▸ **Task to carry out**: Both ends included, set down the lines from the line containing "## Running it" through the last line of the records below, without pictures.
________________
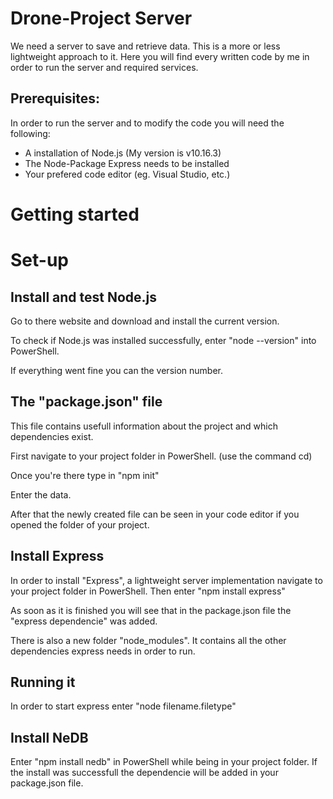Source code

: # Drone-Project Server

We need a server to save and retrieve data. This is a more or less lightweight approach to it.
Here you will find every written code by me in order to run the server and required services.

## Prerequisites:

In order to run the server and to modify the code you will need the following:
 
 - A installation of Node.js (My version is v10.16.3)
 - The Node-Package Express needs to be installed
 - Your prefered code editor (eg. Visual Studio, etc.)




# Getting started

# Set-up

## Install and test Node.js

Go to there website and download and install the current version.

To check if Node.js was installed successfully, enter "node --version" into PowerShell.

If everything went fine you can the version number.

## The "package.json" file

This file contains usefull information about the project and which dependencies exist.

First navigate to your project folder in PowerShell. (use the command cd)

Once you're there type in "npm init"

Enter the data.

After that the newly created file can be seen in your code editor if you opened the folder of your project.

## Install Express
In order to install "Express", a lightweight server implementation navigate to your project folder in PowerShell. 
Then enter "npm install express"

As soon as it is finished you will see that in the package.json file the "express dependencie" was added.

There is also a new folder "node_modules". It contains all the other dependencies express needs in order to run.


## Running it

In order to start express enter "node filename.filetype"

## Install NeDB
Enter "npm install nedb" in PowerShell while being in your project folder.
If the install was successfull the dependencie will be added in your package.json file.

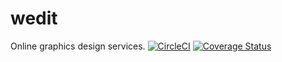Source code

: # wedit
Online graphics design services.
[![CircleCI](https://circleci.com/gh/mwibutsa/wedit.svg?style=svg)](https://circleci.com/gh/mwibutsa/wedit) [![Coverage Status](https://coveralls.io/repos/github/mwibutsa/wedit/badge.svg)](https://coveralls.io/github/mwibutsa/wedit)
________________
▸ **Expected output**:
## Running it

In order to start express enter "node filename.filetype"

## Install NeDB
Enter "npm install nedb" in PowerShell while being in your project folder.
If the install was successfull the dependencie will be added in your package.json file.

Source code

: # wedit
Online graphics design services.
[![CircleCI](https://circleci.com/gh/mwibutsa/wedit.svg?style=svg)](https://circleci.com/gh/mwibutsa/wedit) [![Coverage Status](https://coveralls.io/repos/github/mwibutsa/wedit/badge.svg)](https://coveralls.io/github/mwibutsa/wedit)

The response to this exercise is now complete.